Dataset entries
=== Section Start ===
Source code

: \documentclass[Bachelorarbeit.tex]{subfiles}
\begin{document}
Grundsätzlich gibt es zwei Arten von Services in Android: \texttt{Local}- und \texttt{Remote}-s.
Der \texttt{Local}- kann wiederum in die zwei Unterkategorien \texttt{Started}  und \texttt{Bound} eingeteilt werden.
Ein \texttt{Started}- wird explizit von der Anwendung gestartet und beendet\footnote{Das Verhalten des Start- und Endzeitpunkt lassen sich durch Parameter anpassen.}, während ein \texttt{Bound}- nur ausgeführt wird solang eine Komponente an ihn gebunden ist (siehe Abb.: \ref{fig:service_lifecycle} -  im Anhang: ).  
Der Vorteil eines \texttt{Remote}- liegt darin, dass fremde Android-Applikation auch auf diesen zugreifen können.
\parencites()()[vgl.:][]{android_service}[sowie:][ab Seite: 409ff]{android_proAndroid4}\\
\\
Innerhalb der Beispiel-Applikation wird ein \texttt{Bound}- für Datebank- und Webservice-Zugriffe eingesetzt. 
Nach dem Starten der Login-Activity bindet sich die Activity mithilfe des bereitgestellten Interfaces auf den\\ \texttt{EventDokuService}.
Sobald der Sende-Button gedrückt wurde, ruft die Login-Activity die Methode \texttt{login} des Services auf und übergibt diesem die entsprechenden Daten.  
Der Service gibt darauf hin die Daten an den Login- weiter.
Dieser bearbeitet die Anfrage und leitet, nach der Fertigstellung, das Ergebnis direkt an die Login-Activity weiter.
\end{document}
=== Section End ===
Copy every record once more, exactly as given.

Source code

: \documentclass[Bachelorarbeit.tex]{subfiles}
\begin{document}
Grundsätzlich gibt es zwei Arten von Services in Android: \texttt{Local}- und \texttt{Remote}-s.
Der \texttt{Local}- kann wiederum in die zwei Unterkategorien \texttt{Started}  und \texttt{Bound} eingeteilt werden.
Ein \texttt{Started}- wird explizit von der Anwendung gestartet und beendet\footnote{Das Verhalten des Start- und Endzeitpunkt lassen sich durch Parameter anpassen.}, während ein \texttt{Bound}- nur ausgeführt wird solang eine Komponente an ihn gebunden ist (siehe Abb.: \ref{fig:service_lifecycle} -  im Anhang: ).  
Der Vorteil eines \texttt{Remote}- liegt darin, dass fremde Android-Applikation auch auf diesen zugreifen können.
\parencites()()[vgl.:][]{android_service}[sowie:][ab Seite: 409ff]{android_proAndroid4}\\
\\
Innerhalb der Beispiel-Applikation wird ein \texttt{Bound}- für Datebank- und Webservice-Zugriffe eingesetzt. 
Nach dem Starten der Login-Activity bindet sich die Activity mithilfe des bereitgestellten Interfaces auf den\\ \texttt{EventDokuService}.
Sobald der Sende-Button gedrückt wurde, ruft die Login-Activity die Methode \texttt{login} des Services auf und übergibt diesem die entsprechenden Daten.  
Der Service gibt darauf hin die Daten an den Login- weiter.
Dieser bearbeitet die Anfrage und leitet, nach der Fertigstellung, das Ergebnis direkt an die Login-Activity weiter.
\end{document}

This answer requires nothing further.